**YOUR ASSIGNMENT**
For this exercise, return all the data word for word, with images left out.

===============

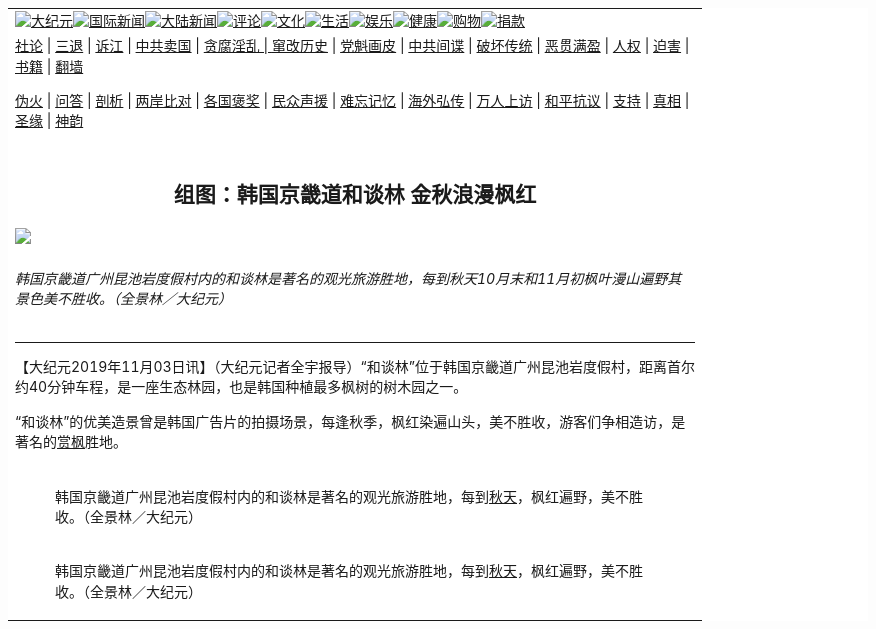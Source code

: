 <a name="1" id="1" target="_blank"></a><span id="1"></span>
<table border="0"><tr><td colspan="2" VALIGN=TOP><a href="https://github.com/mprjd2205/djy/blob/master/gb/nsc413.md#1"><img src="https://gitlab.com/szzdlab/www/raw/master/t/djy/1.jpg" title="大纪元"></a><a href="https://github.com/mprjd2205/djy/blob/master/gb/n24hr.md#1"><img src="https://gitlab.com/szzdlab/www/raw/master/t/djy/3.jpg" title="国际新闻"></a><a href="https://github.com/mprjd2205/djy/blob/master/gb/nsc413.md#1"><img src="https://gitlab.com/szzdlab/www/raw/master/t/djy/4.jpg" title="大陆新闻"></a><a href="https://github.com/mprjd2205/djy/blob/master/gb/news392.md#1"><img src="https://gitlab.com/szzdlab/www/raw/master/t/djy/5.jpg" title="评论"></a><a href="https://github.com/mprjd2205/djy/blob/master/gb/news2007.md#1"><img src="https://gitlab.com/szzdlab/www/raw/master/t/djy/6.jpg" title="文化"></a><a href="https://github.com/mprjd2205/djy/blob/master/gb/news2008.md#1"><img src="https://gitlab.com/szzdlab/www/raw/master/t/djy/7.jpg" title="生活"></a><a href="https://github.com/mprjd2205/djy/blob/master/gb/ncyule.md#1"><img src="https://gitlab.com/szzdlab/www/raw/master/t/djy/8.jpg" title="娱乐"></a><a href="https://github.com/mprjd2205/djy/blob/master/gb/nsc1002.md#1"><img src="https://gitlab.com/szzdlab/www/raw/master/t/djy/9.jpg" title="健康"><a href="https://www.youlucky.com"><img src="https://gitlab.com/szzdlab/www/raw/master/t/djy/10.jpg" title="购物"></a><a href="https://www.supportepoch.org/donation?utm_medium=epochtimes&utm_source=referral&utm_campaign=donate_button_djyhomepage"><img src="https://gitlab.com/szzdlab/www/raw/master/t/djy/12.jpg" title="捐款"></a></td></tr>
<tr><td colspan="2" VALIGN=TOP><a target="_blank" href="https://github.com/mprjd2205/djy/blob/master/gb/9p.md#1">社论</a> | <a target="_blank" href="https://github.com/mprjd2205/djy/blob/master/gb/nf5657.md#1">三退</a> | <a target="_blank" href="https://github.com/mprjd2205/djy/blob/master/gb/nf6123.md#1">诉江</a> | <a target="_blank" href="https://github.com/mprjd2205/djy/blob/master/gb/nf1176117.md#1">中共卖国</a> | <a target="_blank" href="https://github.com/mprjd2205/djy/blob/master/gb/nf5773.md#1">贪腐淫乱 | <a target="_blank" href="https://github.com/mprjd2205/djy/blob/master/gb/nf1176115.md#1">窜改历史</a> | <a target="_blank" href="https://github.com/mprjd2205/djy/blob/master/gb/nf1176107.md#1">党魁画皮</a> | <a target="_blank" href="https://github.com/mprjd2205/djy/blob/master/gb/nf1320400.md#1">中共间谍</a> | <a target="_blank" href="https://github.com/mprjd2205/djy/blob/master/gb/nf1176114.md#1">破坏传统</a> | <a target="_blank" href="https://github.com/mprjd2205/djy/blob/master/gb/nf5287.md#1">恶贯满盈</a> | <a target="_blank" href="https://github.com/mprjd2205/djy/blob/master/gb/ncid278.md#1">人权</a> | <a target="_blank" href="https://github.com/mprjd2205/djy/blob/master/gb/nf1176111.md#1">迫害</a> | <a target="_blank" href="https://github.com/mprjd2205/djy/blob/master/gb/nf1235328.md#1">书籍</a> | <a target="_blank" href="https://github.com/mprjd2205/www/blob/master/README.md?zsrh#1">翻墙</a></p><p><a target="_blank" href="https://github.com/mprjd2205/djy/blob/master/gb/nf5562.md#1">伪火</a> | <a target="_blank" href="https://github.com/mprjd2205/djy/blob/master/gb/nf4378.md#1">问答</a> | <a target="_blank" href="https://github.com/mprjd2205/djy/blob/master/gb/nf5792.md#1">剖析</a> | <a target="_blank" href="https://github.com/mprjd2205/djy/blob/master/gb/nf5735.md#1">两岸比对</a> | <a target="_blank" href="https://github.com/mprjd2205/djy/blob/master/gb/nf6119.md#1">各国褒奖</a> | <a target="_blank" href="https://github.com/mprjd2205/djy/blob/master/gb/nf6120.md#1">民众声援</a> | <a target="_blank" href="https://github.com/mprjd2205/djy/blob/master/gb/nf1188594.md#1">难忘记忆</a> | <a target="_blank" href="https://github.com/mprjd2205/djy/blob/master/gb/nf3180.md#1">海外弘传</a> | <a target="_blank" href="https://github.com/mprjd2205/djy/blob/master/gb/nf5410.md#1">万人上访</a> | <a target="_blank" href="https://github.com/mprjd2205/ntdtv/blob/master/gb/prog1530_1.md#1">和平抗议</a> | <a target="_blank" href="https://github.com/mprjd2205/djy/blob/master/gb/nf4386.md#1">支持</a> | <a target="_blank" href="https://github.com/mprjd2205/djy/blob/master/gb/nf4389.md#1">真相</a> | <a target="_blank" href="https://github.com/mprjd2205/djy/blob/master/gb/nf5790.md#1">圣缘</a> | <a target="_blank" href="https://github.com/mprjd2205/djy/blob/master/gb/nf4786.md#1">神韵</a></td></tr>
<tr><td VALIGN=TOP width="626"><h2 align=center>组图：韩国京畿道和谈林 金秋浪漫枫红</h2>
<img src="http://i.epochtimes.com/assets/uploads/2019/11/191102015804100649-600x400.jpg" />
<h6>韩国京畿道广州昆池岩度假村内的和谈林是著名的观光旅游胜地，每到秋天10月末和11月初枫叶漫山遍野其景色美不胜收。（全景林／大纪元）
</h6>
<hr>
<p>【大纪元2019年11月03日讯】（大纪元记者全宇报导）“和谈林”位于韩国京畿道广州昆池岩度假村，距离首尔约40分钟车程，是一座生态林园，也是韩国种植最多枫树的树木园之一。</p>
<p>“和谈林”的优美造景曾是韩国广告片的拍摄场景，每逢秋季，枫红染遍山头，美不胜收，游客们争相造访，是著名的<a href="https://github.com/mprjd2205/djy/blob/master/gb/tag/%E8%B5%8F%E6%9E%AB.md">赏枫</a>胜地。</p>
<figure id="attachment_11629220" style="width: 600px" class="wp-caption aligncenter"><a href="http://i.epochtimes.com/assets/uploads/2019/11/191102015823100649.jpg"><img class="size-large wp-image-11629220" src="http://i.epochtimes.com/assets/uploads/2019/11/191102015823100649-600x400.jpg" alt="" width="600" b="400" /></a><figcaption class="wp-caption-text">韩国京畿道广州昆池岩度假村内的和谈林是著名的观光旅游胜地，每到<a href="https://github.com/mprjd2205/djy/blob/master/gb/tag/%E7%A7%8B%E5%A4%A9.md">秋天</a>，枫红遍野，美不胜收。（全景林／大纪元）</figcaption></figure>
<figure id="attachment_11629294" style="width: 600px" class="wp-caption aligncenter"><a href="http://i.epochtimes.com/assets/uploads/2019/11/191102015817100649.jpg"><img class="size-large wp-image-11629294" title="" src="http://i.epochtimes.com/assets/uploads/2019/11/191102015817100649-600x400.jpg" alt="" width="600" b="400" /></a><figcaption class="wp-caption-text">韩国京畿道广州昆池岩度假村内的和谈林是著名的观光旅游胜地，每到<a href="https://github.com/mprjd2205/djy/blob/master/gb/tag/%E7%A7%8B%E5%A4%A9.md">秋天</a>，枫红遍野，美不胜收。（全景林／大纪元）</figcaption></figure>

===============

**SOLUTION TO THE EXERCISE**
Source code

: <a name="1" id="1" target="_blank"></a><span id="1"></span>
<table border="0"><tr><td colspan="2" VALIGN=TOP><a href="https://github.com/mprjd2205/djy/blob/master/gb/nsc413.md#1"><img src="https://gitlab.com/szzdlab/www/raw/master/t/djy/1.jpg" title="大纪元"></a><a href="https://github.com/mprjd2205/djy/blob/master/gb/n24hr.md#1"><img src="https://gitlab.com/szzdlab/www/raw/master/t/djy/3.jpg" title="国际新闻"></a><a href="https://github.com/mprjd2205/djy/blob/master/gb/nsc413.md#1"><img src="https://gitlab.com/szzdlab/www/raw/master/t/djy/4.jpg" title="大陆新闻"></a><a href="https://github.com/mprjd2205/djy/blob/master/gb/news392.md#1"><img src="https://gitlab.com/szzdlab/www/raw/master/t/djy/5.jpg" title="评论"></a><a href="https://github.com/mprjd2205/djy/blob/master/gb/news2007.md#1"><img src="https://gitlab.com/szzdlab/www/raw/master/t/djy/6.jpg" title="文化"></a><a href="https://github.com/mprjd2205/djy/blob/master/gb/news2008.md#1"><img src="https://gitlab.com/szzdlab/www/raw/master/t/djy/7.jpg" title="生活"></a><a href="https://github.com/mprjd2205/djy/blob/master/gb/ncyule.md#1"><img src="https://gitlab.com/szzdlab/www/raw/master/t/djy/8.jpg" title="娱乐"></a><a href="https://github.com/mprjd2205/djy/blob/master/gb/nsc1002.md#1"><img src="https://gitlab.com/szzdlab/www/raw/master/t/djy/9.jpg" title="健康"><a href="https://www.youlucky.com"><img src="https://gitlab.com/szzdlab/www/raw/master/t/djy/10.jpg" title="购物"></a><a href="https://www.supportepoch.org/donation?utm_medium=epochtimes&utm_source=referral&utm_campaign=donate_button_djyhomepage"><img src="https://gitlab.com/szzdlab/www/raw/master/t/djy/12.jpg" title="捐款"></a></td></tr>
<tr><td colspan="2" VALIGN=TOP><a target="_blank" href="https://github.com/mprjd2205/djy/blob/master/gb/9p.md#1">社论</a> | <a target="_blank" href="https://github.com/mprjd2205/djy/blob/master/gb/nf5657.md#1">三退</a> | <a target="_blank" href="https://github.com/mprjd2205/djy/blob/master/gb/nf6123.md#1">诉江</a> | <a target="_blank" href="https://github.com/mprjd2205/djy/blob/master/gb/nf1176117.md#1">中共卖国</a> | <a target="_blank" href="https://github.com/mprjd2205/djy/blob/master/gb/nf5773.md#1">贪腐淫乱 | <a target="_blank" href="https://github.com/mprjd2205/djy/blob/master/gb/nf1176115.md#1">窜改历史</a> | <a target="_blank" href="https://github.com/mprjd2205/djy/blob/master/gb/nf1176107.md#1">党魁画皮</a> | <a target="_blank" href="https://github.com/mprjd2205/djy/blob/master/gb/nf1320400.md#1">中共间谍</a> | <a target="_blank" href="https://github.com/mprjd2205/djy/blob/master/gb/nf1176114.md#1">破坏传统</a> | <a target="_blank" href="https://github.com/mprjd2205/djy/blob/master/gb/nf5287.md#1">恶贯满盈</a> | <a target="_blank" href="https://github.com/mprjd2205/djy/blob/master/gb/ncid278.md#1">人权</a> | <a target="_blank" href="https://github.com/mprjd2205/djy/blob/master/gb/nf1176111.md#1">迫害</a> | <a target="_blank" href="https://github.com/mprjd2205/djy/blob/master/gb/nf1235328.md#1">书籍</a> | <a target="_blank" href="https://github.com/mprjd2205/www/blob/master/README.md?zsrh#1">翻墙</a></p><p><a target="_blank" href="https://github.com/mprjd2205/djy/blob/master/gb/nf5562.md#1">伪火</a> | <a target="_blank" href="https://github.com/mprjd2205/djy/blob/master/gb/nf4378.md#1">问答</a> | <a target="_blank" href="https://github.com/mprjd2205/djy/blob/master/gb/nf5792.md#1">剖析</a> | <a target="_blank" href="https://github.com/mprjd2205/djy/blob/master/gb/nf5735.md#1">两岸比对</a> | <a target="_blank" href="https://github.com/mprjd2205/djy/blob/master/gb/nf6119.md#1">各国褒奖</a> | <a target="_blank" href="https://github.com/mprjd2205/djy/blob/master/gb/nf6120.md#1">民众声援</a> | <a target="_blank" href="https://github.com/mprjd2205/djy/blob/master/gb/nf1188594.md#1">难忘记忆</a> | <a target="_blank" href="https://github.com/mprjd2205/djy/blob/master/gb/nf3180.md#1">海外弘传</a> | <a target="_blank" href="https://github.com/mprjd2205/djy/blob/master/gb/nf5410.md#1">万人上访</a> | <a target="_blank" href="https://github.com/mprjd2205/ntdtv/blob/master/gb/prog1530_1.md#1">和平抗议</a> | <a target="_blank" href="https://github.com/mprjd2205/djy/blob/master/gb/nf4386.md#1">支持</a> | <a target="_blank" href="https://github.com/mprjd2205/djy/blob/master/gb/nf4389.md#1">真相</a> | <a target="_blank" href="https://github.com/mprjd2205/djy/blob/master/gb/nf5790.md#1">圣缘</a> | <a target="_blank" href="https://github.com/mprjd2205/djy/blob/master/gb/nf4786.md#1">神韵</a></td></tr>
<tr><td VALIGN=TOP width="626"><h2 align=center>组图：韩国京畿道和谈林 金秋浪漫枫红</h2>
<img src="http://i.epochtimes.com/assets/uploads/2019/11/191102015804100649-600x400.jpg" />
<h6>韩国京畿道广州昆池岩度假村内的和谈林是著名的观光旅游胜地，每到秋天10月末和11月初枫叶漫山遍野其景色美不胜收。（全景林／大纪元）
</h6>
<hr>
<p>【大纪元2019年11月03日讯】（大纪元记者全宇报导）“和谈林”位于韩国京畿道广州昆池岩度假村，距离首尔约40分钟车程，是一座生态林园，也是韩国种植最多枫树的树木园之一。</p>
<p>“和谈林”的优美造景曾是韩国广告片的拍摄场景，每逢秋季，枫红染遍山头，美不胜收，游客们争相造访，是著名的<a href="https://github.com/mprjd2205/djy/blob/master/gb/tag/%E8%B5%8F%E6%9E%AB.md">赏枫</a>胜地。</p>
<figure id="attachment_11629220" style="width: 600px" class="wp-caption aligncenter"><a href="http://i.epochtimes.com/assets/uploads/2019/11/191102015823100649.jpg"><img class="size-large wp-image-11629220" src="http://i.epochtimes.com/assets/uploads/2019/11/191102015823100649-600x400.jpg" alt="" width="600" b="400" /></a><figcaption class="wp-caption-text">韩国京畿道广州昆池岩度假村内的和谈林是著名的观光旅游胜地，每到<a href="https://github.com/mprjd2205/djy/blob/master/gb/tag/%E7%A7%8B%E5%A4%A9.md">秋天</a>，枫红遍野，美不胜收。（全景林／大纪元）</figcaption></figure>
<figure id="attachment_11629294" style="width: 600px" class="wp-caption aligncenter"><a href="http://i.epochtimes.com/assets/uploads/2019/11/191102015817100649.jpg"><img class="size-large wp-image-11629294" title="" src="http://i.epochtimes.com/assets/uploads/2019/11/191102015817100649-600x400.jpg" alt="" width="600" b="400" /></a><figcaption class="wp-caption-text">韩国京畿道广州昆池岩度假村内的和谈林是著名的观光旅游胜地，每到<a href="https://github.com/mprjd2205/djy/blob/master/gb/tag/%E7%A7%8B%E5%A4%A9.md">秋天</a>，枫红遍野，美不胜收。（全景林／大纪元）</figcaption></figure>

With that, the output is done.